A couple of weeks ago, a client called in a panic to ask if their website had been hacked. Here’s the scenario: one of the administrative assistants had received an email from a senior VP, asking for a copy of their membership database. The email looked legit so she exported a member list and emailed it to the VP. Or she thought she did. Turns out the senior VP’s email had been spoofed. She had actually emailed the member list to an outside email; the email only appeared to have come from the VP.
Eeek. How did this happen? Did the website get hacked? We did a scan of the server, checked the logs, and rechecked the intrusion detection service logs. No breach. So how did this happen? Turns out that the association publishes a full staff list and it would have been easy for anyone to find the email addresses of a senior VP and an admin. It’s not hard to create an email address and “hide” the email by displaying the “pretty name” in the email header. BTW, turns out a number of our clients are getting these types of emails.

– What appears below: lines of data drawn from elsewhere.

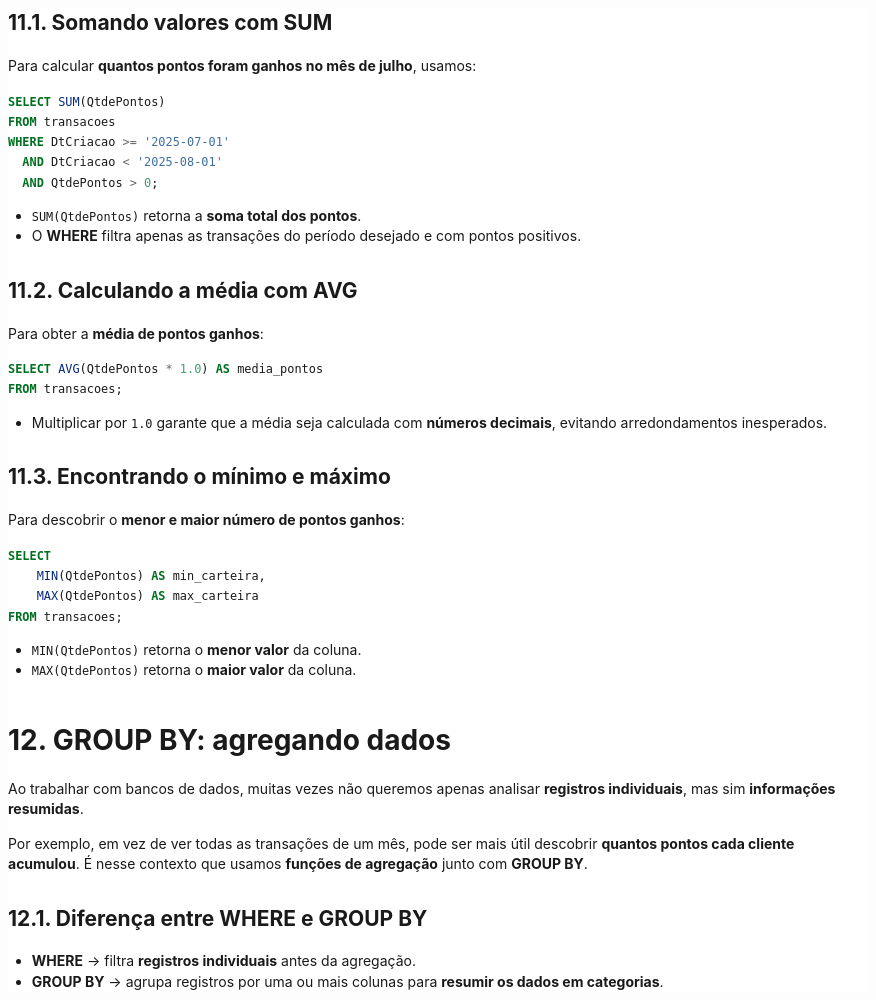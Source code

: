 ## 11.1. Somando valores com SUM

Para calcular **quantos pontos foram ganhos no mês de julho**, usamos:

```sql
SELECT SUM(QtdePontos) 
FROM transacoes 
WHERE DtCriacao >= '2025-07-01' 
  AND DtCriacao < '2025-08-01'
  AND QtdePontos > 0;
```

- `SUM(QtdePontos)` retorna a **soma total dos pontos**.
- O **WHERE** filtra apenas as transações do período desejado e com pontos positivos.

## 11.2. Calculando a média com AVG

Para obter a **média de pontos ganhos**:

```sql
SELECT AVG(QtdePontos * 1.0) AS media_pontos
FROM transacoes;
```

- Multiplicar por `1.0` garante que a média seja calculada com **números decimais**, evitando arredondamentos inesperados.

## 11.3. Encontrando o mínimo e máximo

Para descobrir o **menor e maior número de pontos ganhos**:

```sql
SELECT 
    MIN(QtdePontos) AS min_carteira,
    MAX(QtdePontos) AS max_carteira
FROM transacoes;
```

- `MIN(QtdePontos)` retorna o **menor valor** da coluna.
- `MAX(QtdePontos)` retorna o **maior valor** da coluna.

# 12. GROUP BY: agregando dados

Ao trabalhar com bancos de dados, muitas vezes não queremos apenas analisar **registros individuais**, mas sim **informações resumidas**.

Por exemplo, em vez de ver todas as transações de um mês, pode ser mais útil descobrir **quantos pontos cada cliente acumulou**. É nesse contexto que usamos **funções de agregação** junto com **GROUP BY**.

## 12.1. Diferença entre WHERE e GROUP BY

- **WHERE** → filtra **registros individuais** antes da agregação.
- **GROUP BY** → agrupa registros por uma ou mais colunas para **resumir os dados em categorias**.

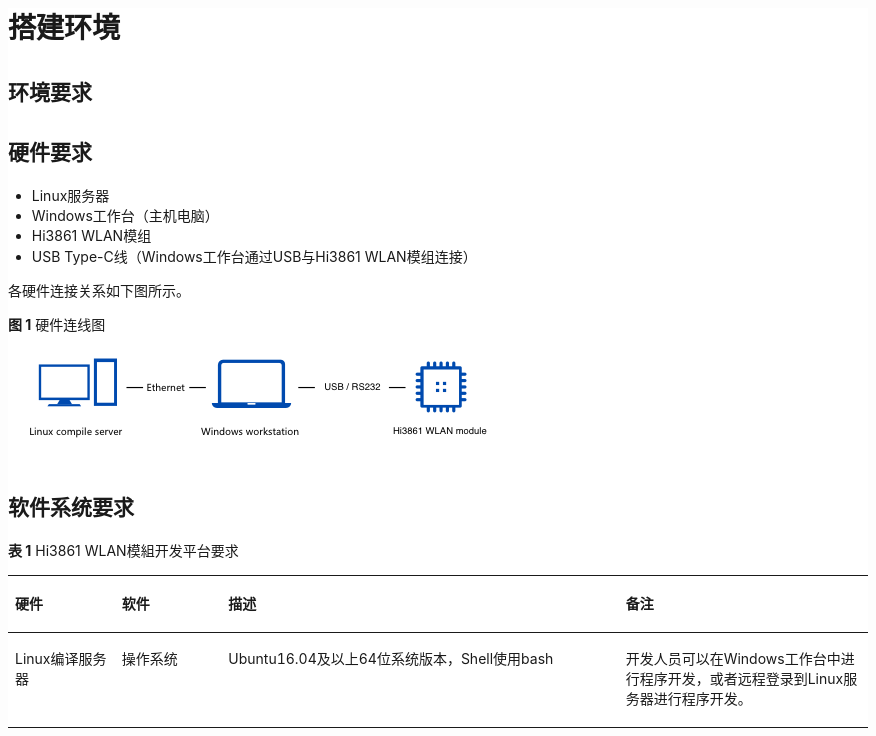 # 搭建环境<a name="ZH-CN_TOPIC_0000001054781998"></a>

## 环境要求<a name="section466851916410"></a>

## 硬件要求<a name="section07318322310"></a>

-   Linux服务器
-   Windows工作台（主机电脑）
-   Hi3861 WLAN模组
-   USB Type-C线（Windows工作台通过USB与Hi3861 WLAN模组连接）

各硬件连接关系如下图所示。

**图 1**  硬件连线图<a name="fig1651211924914"></a>  
![](figures/硬件连线图.png "硬件连线图")

## 软件系统要求<a name="section182305581332"></a>

**表 1**  Hi3861 WLAN模組开发平台要求

<a name="tc50585b2b3fe43f7835154789b0e25af"></a>
<table><thead align="left"><tr id="ra9df6acc53154b819d5f86d885d994de"><th class="cellrowborder" valign="top" width="12.41%" id="mcps1.2.5.1.1"><p id="a999bb40532eb4f74a7383e1e776bb94a"><a name="a999bb40532eb4f74a7383e1e776bb94a"></a><a name="a999bb40532eb4f74a7383e1e776bb94a"></a>硬件</p>
</th>
<th class="cellrowborder" valign="top" width="12.389999999999999%" id="mcps1.2.5.1.2"><p id="ae63cf791fbe348d3b907d20fc4927df8"><a name="ae63cf791fbe348d3b907d20fc4927df8"></a><a name="ae63cf791fbe348d3b907d20fc4927df8"></a>软件</p>
</th>
<th class="cellrowborder" valign="top" width="46.21%" id="mcps1.2.5.1.3"><p id="a54c4c80c43c84cb187342865a1d2b51e"><a name="a54c4c80c43c84cb187342865a1d2b51e"></a><a name="a54c4c80c43c84cb187342865a1d2b51e"></a>描述</p>
</th>
<th class="cellrowborder" valign="top" width="28.99%" id="mcps1.2.5.1.4"><p id="a11e8d096fb204378a63d8805cd6d1f88"><a name="a11e8d096fb204378a63d8805cd6d1f88"></a><a name="a11e8d096fb204378a63d8805cd6d1f88"></a>备注</p>
</th>
</tr>
</thead>
<tbody><tr id="row117591159175819"><td class="cellrowborder" valign="top" width="12.41%" headers="mcps1.2.5.1.1 "><p id="a0c1290183f2548898dbfc516a4db2c4b"><a name="a0c1290183f2548898dbfc516a4db2c4b"></a><a name="a0c1290183f2548898dbfc516a4db2c4b"></a>Linux编译服务器</p>
</td>
<td class="cellrowborder" valign="top" width="12.389999999999999%" headers="mcps1.2.5.1.2 "><p id="a687efa8001f140488dc1da9a2ee8f6d1"><a name="a687efa8001f140488dc1da9a2ee8f6d1"></a><a name="a687efa8001f140488dc1da9a2ee8f6d1"></a>操作系统</p>
</td>
<td class="cellrowborder" valign="top" width="46.21%" headers="mcps1.2.5.1.3 "><p id="ace724e00c9094eccb8c600d6ad426ed8"><a name="ace724e00c9094eccb8c600d6ad426ed8"></a><a name="ace724e00c9094eccb8c600d6ad426ed8"></a>Ubuntu16.04及以上64位系统版本，Shell使用bash</p>
</td>
<td class="cellrowborder" rowspan="2" valign="top" width="28.99%" headers="mcps1.2.5.1.4 "><p id="a4d0e2c8444484554ab58949ce322be32"><a name="a4d0e2c8444484554ab58949ce322be32"></a><a name="a4d0e2c8444484554ab58949ce322be32"></a>开发人员可以在Windows工作台中进行程序开发，或者远程登录到Linux服务器进行程序开发。</p>
</td>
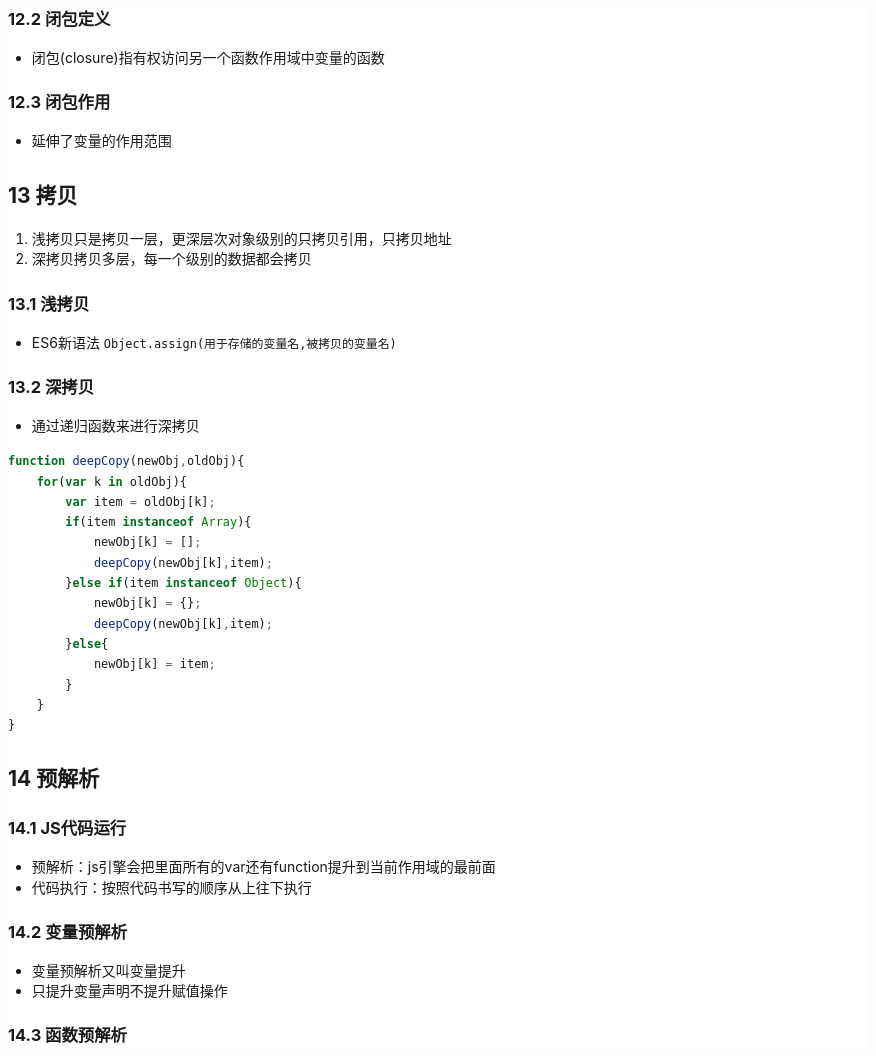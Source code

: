 ### 12.2 闭包定义

* 闭包(closure)指有权访问另一个函数作用域中变量的函数

### 12.3 闭包作用

* 延伸了变量的作用范围

## 13 拷贝

1. 浅拷贝只是拷贝一层，更深层次对象级别的只拷贝引用，只拷贝地址
2. 深拷贝拷贝多层，每一个级别的数据都会拷贝

### 13.1 浅拷贝

* ES6新语法 `Object.assign(用于存储的变量名,被拷贝的变量名)`

### 13.2 深拷贝

* 通过递归函数来进行深拷贝

```javascript
function deepCopy(newObj,oldObj){
    for(var k in oldObj){
        var item = oldObj[k];
        if(item instanceof Array){
            newObj[k] = [];
            deepCopy(newObj[k],item);
        }else if(item instanceof Object){
            newObj[k] = {};
            deepCopy(newObj[k],item);
        }else{
            newObj[k] = item;
        }
    }
}
```

## 14 预解析

### 14.1 JS代码运行

* 预解析：js引擎会把里面所有的var还有function提升到当前作用域的最前面
* 代码执行：按照代码书写的顺序从上往下执行

### 14.2 变量预解析

* 变量预解析又叫变量提升
* 只提升变量声明不提升赋值操作

### 14.3 函数预解析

Here’s another scenario that will scare you. Several clients have reported that their exhibitors are receiving calls from people posing as the association staff exhibitor contact. The caller goes on to ask if the exhibitor has booked a hotel room. If the exhibitor says no, the caller asks for a credit card and bam, the credit card has now been breached.
Eeek and double eeek. These types of attacks are called social engineering attacks. Wikipedia defines “social engineering. in the context of information security, refers to psychological manipulation of people into performing actions or divulging confidential information. The attacks described above are not technical threats, they are human threats and they are on the rise.
So how do you protect your organization? I could spend days talking about social engineering, but here are my top tips:
- Talk to your staff about social engineering: what it is, the dangers, what it looks like.
- Train your staff to be suspicious. One IT Director I spoke with said, “I’ve trained my staff to be paranoid. If they get a request that looks fishy, they need to confirm the request by voice. And they are told that senior staff NEVER ask for exports and reports from the database via email.”
- Train your staff to never divulge passwords, account numbers or other confidential information over the phone or email unless they can verify the request in person or via voice.
- If a social engineering attack occurs, don’t sweep it under the rug and pretend it didn’t happen. Talk about it, train on it, discuss it.
- Talk to your IT vendors about training for your staff.
- Keep reading and educating yourself and your staff about social engineering.
How about you? Has your organization been victimized by a social engineering hack? What are YOU doing to protect yourself and your organization?